Required work — What is the number of lines in the data that hold the string "download"? Reply with that number only.

The data —
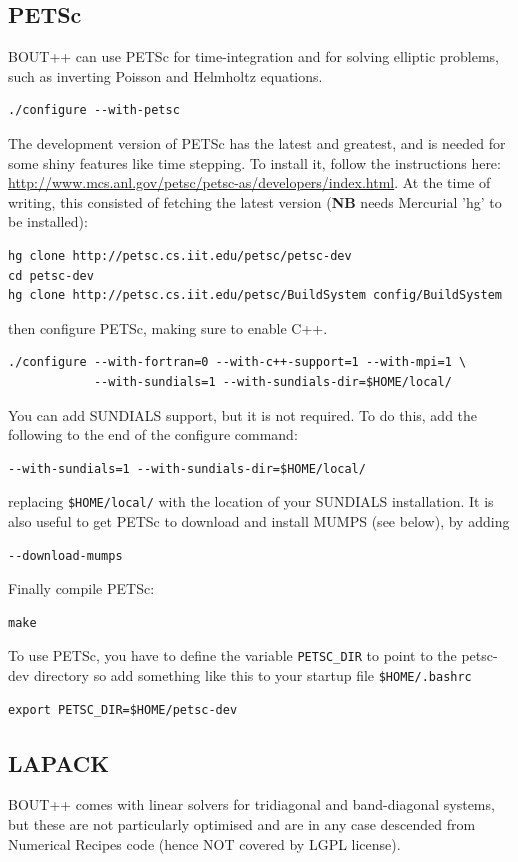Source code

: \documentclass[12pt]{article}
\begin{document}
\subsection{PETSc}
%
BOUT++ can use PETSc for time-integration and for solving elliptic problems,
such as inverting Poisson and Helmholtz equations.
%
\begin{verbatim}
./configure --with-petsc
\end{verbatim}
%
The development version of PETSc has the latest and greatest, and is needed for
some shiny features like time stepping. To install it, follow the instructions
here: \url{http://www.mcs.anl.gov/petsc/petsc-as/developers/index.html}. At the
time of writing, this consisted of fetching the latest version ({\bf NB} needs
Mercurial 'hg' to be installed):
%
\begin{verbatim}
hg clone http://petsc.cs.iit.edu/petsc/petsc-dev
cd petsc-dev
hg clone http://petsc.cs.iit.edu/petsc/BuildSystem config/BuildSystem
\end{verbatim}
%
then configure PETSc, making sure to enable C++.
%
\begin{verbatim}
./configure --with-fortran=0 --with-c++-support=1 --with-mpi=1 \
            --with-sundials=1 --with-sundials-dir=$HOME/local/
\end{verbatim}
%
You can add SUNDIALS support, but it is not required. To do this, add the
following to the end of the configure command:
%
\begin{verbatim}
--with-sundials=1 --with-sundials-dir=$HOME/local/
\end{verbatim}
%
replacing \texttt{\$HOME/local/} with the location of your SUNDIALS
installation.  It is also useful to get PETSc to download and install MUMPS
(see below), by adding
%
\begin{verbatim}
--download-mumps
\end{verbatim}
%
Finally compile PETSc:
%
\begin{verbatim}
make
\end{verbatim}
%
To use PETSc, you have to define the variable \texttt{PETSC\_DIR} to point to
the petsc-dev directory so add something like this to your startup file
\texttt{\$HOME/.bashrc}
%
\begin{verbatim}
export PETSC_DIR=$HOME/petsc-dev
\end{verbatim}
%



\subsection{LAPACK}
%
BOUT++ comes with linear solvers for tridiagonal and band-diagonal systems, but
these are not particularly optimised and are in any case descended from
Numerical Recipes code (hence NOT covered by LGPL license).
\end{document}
--
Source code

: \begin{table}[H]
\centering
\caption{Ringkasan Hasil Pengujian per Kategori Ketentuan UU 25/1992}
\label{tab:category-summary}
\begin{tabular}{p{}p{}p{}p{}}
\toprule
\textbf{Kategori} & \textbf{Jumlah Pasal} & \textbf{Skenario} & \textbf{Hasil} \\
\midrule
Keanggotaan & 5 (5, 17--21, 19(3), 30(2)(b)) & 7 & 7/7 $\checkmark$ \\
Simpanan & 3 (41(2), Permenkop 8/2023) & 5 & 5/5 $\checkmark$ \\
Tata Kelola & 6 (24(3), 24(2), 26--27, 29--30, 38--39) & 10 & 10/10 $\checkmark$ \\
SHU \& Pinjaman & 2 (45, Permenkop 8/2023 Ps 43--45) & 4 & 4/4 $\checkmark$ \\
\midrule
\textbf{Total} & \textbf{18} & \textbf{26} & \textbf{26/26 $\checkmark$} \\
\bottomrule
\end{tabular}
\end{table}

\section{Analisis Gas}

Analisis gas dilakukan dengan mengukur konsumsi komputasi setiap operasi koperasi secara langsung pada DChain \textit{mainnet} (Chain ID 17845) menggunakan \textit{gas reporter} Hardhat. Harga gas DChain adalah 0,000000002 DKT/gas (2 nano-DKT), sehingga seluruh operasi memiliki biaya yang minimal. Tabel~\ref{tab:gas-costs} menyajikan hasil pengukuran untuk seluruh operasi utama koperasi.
---
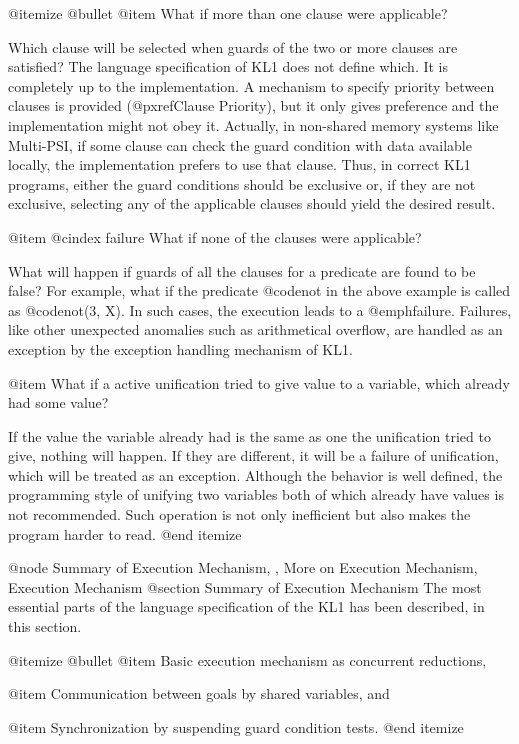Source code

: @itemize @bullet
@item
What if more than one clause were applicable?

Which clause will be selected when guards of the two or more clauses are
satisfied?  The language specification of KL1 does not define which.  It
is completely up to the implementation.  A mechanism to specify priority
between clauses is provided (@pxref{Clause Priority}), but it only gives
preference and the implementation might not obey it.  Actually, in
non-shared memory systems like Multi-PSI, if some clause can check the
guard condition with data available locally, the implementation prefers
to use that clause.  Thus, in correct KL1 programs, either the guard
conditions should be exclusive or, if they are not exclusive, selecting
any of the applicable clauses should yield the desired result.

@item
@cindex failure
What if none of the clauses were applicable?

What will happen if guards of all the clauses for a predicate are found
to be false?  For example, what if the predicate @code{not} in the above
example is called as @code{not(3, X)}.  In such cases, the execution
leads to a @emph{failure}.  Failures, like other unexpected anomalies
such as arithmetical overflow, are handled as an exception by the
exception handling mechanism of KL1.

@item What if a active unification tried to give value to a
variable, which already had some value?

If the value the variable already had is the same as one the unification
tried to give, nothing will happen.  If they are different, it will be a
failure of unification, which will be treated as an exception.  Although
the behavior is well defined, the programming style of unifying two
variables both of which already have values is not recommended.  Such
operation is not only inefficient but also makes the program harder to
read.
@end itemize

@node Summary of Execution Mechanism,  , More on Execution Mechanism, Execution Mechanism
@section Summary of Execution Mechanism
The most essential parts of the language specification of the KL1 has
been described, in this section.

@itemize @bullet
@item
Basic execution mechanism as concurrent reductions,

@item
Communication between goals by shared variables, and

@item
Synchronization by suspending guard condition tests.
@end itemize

Solution — 2